Support autotranslate guests in swiotlb-xen by keeping track of the
phys-to-bus and bus-to-phys mappings of the swiotlb buffer
(xen_io_tlb_start-xen_io_tlb_end).

Use a simple direct access on a pre-allocated array for phys-to-bus
queries. Use a red-black tree for bus-to-phys queries.

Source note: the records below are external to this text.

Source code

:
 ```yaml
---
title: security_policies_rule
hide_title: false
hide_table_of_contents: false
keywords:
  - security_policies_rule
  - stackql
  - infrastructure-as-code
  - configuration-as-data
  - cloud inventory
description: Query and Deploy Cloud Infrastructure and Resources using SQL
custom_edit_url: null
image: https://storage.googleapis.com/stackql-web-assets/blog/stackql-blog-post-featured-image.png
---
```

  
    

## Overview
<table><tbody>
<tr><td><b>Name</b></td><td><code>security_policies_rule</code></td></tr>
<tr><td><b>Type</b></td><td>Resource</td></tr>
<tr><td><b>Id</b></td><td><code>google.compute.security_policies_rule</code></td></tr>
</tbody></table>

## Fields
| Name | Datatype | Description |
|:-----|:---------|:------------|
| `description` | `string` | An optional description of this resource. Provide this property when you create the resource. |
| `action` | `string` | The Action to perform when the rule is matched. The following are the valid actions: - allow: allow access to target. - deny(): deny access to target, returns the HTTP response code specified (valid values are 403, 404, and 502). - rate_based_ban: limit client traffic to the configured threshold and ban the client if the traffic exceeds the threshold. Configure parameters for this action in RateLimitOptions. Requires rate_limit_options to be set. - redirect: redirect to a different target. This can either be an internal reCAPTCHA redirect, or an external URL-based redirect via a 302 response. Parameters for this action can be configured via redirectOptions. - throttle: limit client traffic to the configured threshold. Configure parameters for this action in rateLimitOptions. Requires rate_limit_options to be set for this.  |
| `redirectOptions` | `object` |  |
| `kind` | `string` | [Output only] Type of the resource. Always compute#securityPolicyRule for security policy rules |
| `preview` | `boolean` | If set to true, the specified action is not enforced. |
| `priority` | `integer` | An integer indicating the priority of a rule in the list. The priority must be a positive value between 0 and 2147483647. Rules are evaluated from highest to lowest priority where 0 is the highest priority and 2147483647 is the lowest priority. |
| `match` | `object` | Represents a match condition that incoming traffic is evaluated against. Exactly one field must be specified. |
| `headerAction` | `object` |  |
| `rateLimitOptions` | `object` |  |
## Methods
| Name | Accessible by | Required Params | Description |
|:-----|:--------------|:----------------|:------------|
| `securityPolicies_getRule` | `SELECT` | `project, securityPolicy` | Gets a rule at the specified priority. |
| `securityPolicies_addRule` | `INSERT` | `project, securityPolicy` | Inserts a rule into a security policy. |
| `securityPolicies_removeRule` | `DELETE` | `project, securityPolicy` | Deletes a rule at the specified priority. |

Signed-off-by: Stefano Stabellini <stefano.stabellini@xxxxxxxxxxxxx>
Reviewed-by: David Vrabel <david.vrabel@xxxxxxxxxx>


Changes in v5:
- fix xen_dma_add_entry error path;
- remove the spin_lock: the red-black tree is not modified at run time.

Changes in v4:
- add err_out label in xen_dma_add_entry;
- remove INVALID_ADDRESS, use DMA_ERROR_CODE instead;
- code style fixes;
- add in-code comments regarding the usage of xen_dma_seg[0].dma_addr.

Changes in v3:
- many code style and name changes;
- improve error checks in xen_dma_add_entry.
---
drivers/xen/swiotlb-xen.c | 155 ++++++++++++++++++++++++++++++++++++++++-----
1 files changed, 139 insertions(+), 16 deletions(-)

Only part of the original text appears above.